Called activity-based cost management, this technique tallies the costs of individual services that an organization provides. While this might seem to be an easy number to generate, often it is not, especially for the military.

"On a military base, labor is free from the service's point of view. But if you want to find the true cost of the supply chain, you really need to wrap up the operation and maintenance expenses with military labor to get the total cost picture," Brewster said.

With such functions being provided by different departments, the true cost of providing a service, be it a maintaining a base road or feeding the troops, might be spread across a number of line items and not easily traceable.

"What is this service costing us? What is it costing the customer? That's not information compiled by most government organizations," Brewster said.

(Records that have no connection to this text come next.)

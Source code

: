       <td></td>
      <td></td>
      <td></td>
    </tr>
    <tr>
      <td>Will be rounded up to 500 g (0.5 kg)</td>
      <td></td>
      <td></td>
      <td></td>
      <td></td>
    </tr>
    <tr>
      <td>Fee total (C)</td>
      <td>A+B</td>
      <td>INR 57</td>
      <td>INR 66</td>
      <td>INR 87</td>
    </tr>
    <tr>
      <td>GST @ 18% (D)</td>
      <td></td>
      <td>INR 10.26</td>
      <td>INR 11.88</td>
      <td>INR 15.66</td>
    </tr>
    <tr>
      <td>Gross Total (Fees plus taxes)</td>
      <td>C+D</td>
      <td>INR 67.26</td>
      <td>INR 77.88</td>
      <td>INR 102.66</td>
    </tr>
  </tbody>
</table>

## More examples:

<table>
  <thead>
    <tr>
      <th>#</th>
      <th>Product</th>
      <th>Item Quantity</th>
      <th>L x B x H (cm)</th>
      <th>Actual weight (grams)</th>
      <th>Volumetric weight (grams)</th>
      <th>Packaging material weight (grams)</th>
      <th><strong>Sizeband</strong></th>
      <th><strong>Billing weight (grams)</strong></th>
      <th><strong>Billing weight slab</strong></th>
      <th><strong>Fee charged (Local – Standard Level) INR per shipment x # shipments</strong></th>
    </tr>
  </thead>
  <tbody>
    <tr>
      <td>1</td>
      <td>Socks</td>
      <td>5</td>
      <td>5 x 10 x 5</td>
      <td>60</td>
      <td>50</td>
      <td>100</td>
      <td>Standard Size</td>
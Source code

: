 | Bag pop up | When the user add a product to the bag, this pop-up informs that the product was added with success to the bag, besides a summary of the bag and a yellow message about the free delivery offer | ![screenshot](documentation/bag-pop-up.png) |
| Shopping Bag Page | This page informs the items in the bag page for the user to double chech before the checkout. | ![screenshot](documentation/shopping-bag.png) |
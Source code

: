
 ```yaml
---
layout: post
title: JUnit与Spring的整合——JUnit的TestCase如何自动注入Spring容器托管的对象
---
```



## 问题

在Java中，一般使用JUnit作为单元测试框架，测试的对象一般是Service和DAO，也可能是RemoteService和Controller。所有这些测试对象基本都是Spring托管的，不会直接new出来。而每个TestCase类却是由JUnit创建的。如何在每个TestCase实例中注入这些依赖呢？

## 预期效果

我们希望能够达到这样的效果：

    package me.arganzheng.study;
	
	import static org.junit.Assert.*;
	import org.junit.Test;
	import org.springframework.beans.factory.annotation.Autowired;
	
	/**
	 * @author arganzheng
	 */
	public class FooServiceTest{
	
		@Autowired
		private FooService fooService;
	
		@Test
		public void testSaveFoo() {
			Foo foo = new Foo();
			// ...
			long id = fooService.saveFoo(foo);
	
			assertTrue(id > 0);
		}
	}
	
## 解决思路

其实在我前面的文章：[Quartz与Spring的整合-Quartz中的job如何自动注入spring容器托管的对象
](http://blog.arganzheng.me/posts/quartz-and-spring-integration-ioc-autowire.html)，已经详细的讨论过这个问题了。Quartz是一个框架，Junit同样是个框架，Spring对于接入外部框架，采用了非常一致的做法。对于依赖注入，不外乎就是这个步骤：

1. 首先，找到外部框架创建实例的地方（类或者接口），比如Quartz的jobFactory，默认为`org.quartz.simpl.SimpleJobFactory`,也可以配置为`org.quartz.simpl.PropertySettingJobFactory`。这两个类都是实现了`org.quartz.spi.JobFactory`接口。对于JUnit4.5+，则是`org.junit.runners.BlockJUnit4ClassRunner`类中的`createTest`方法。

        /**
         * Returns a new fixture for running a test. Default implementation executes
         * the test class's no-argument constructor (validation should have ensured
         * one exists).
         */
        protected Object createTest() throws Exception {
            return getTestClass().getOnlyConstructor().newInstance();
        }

By knowing the true cost of services, the Marines can see which operations supporting those services are redundant, needlessly expensive or could better be done at a regional level.

However, corralling data from a base's legacy financial systems into an activity-based costing model was a challenge.

"The problem was that our modelers spent a lot of time getting extracts from these systems and then plugging them into the desktop tools," Brewster said.

The Marines needed a system that would free accountants to "act more as business advisers instead of doing clerk functions, such as typing data into desktop tools," he said.

So the center built a solution called the Extensible Business Intelligence Toolkit, which could compile and analyze the data automatically for bases and stations.

The center hired Smartronics Inc., California, Md., to provide the data warehouse and chose the activity-based cost accounting software from the SAS.

Founded in 1976, SAS focuses on integrating data warehousing, analytics and business intelligence functions into enterprisewide solutions.

"Understanding what things you want to know and what decisions you want to make from that data is a constant struggle for both commercial and public-sector organizations," Brown said.

In addition to supplying the software to the Marines, SAS also sent a team to different Marine bases, staying at each location four to six weeks, to interview personnel and learn the operations. From these interviews, the team modeled how each base spends money.

Overall, the Marines spent $16 million developing and implementing the tool kit, and have spent approximately $1 million per year maintaining the solution with software licensing, hardware updates and training.

Thus far, 21 installations have taken advantage of the tool kit. Overall, the Marines spend about $3 billion a year for base support. Using this solution, the Marines have saved $20 million in 2000, $31.8 million in 2001 and $37 million for 2002, Brewster said.

Although SAS was the lead contractor in this program, the company works with integrators in most cases. The 9,000-employee, privately owned company counts most federal agencies as its customers, and works with integrators such as Accenture Ltd., BearingPoint Inc., the Boeing Co. and Lockheed Martin Corp., Brown said.

"Sometimes we take the lead [in contract work] though our preference is to collaborate with integrators on their programs," Brown said.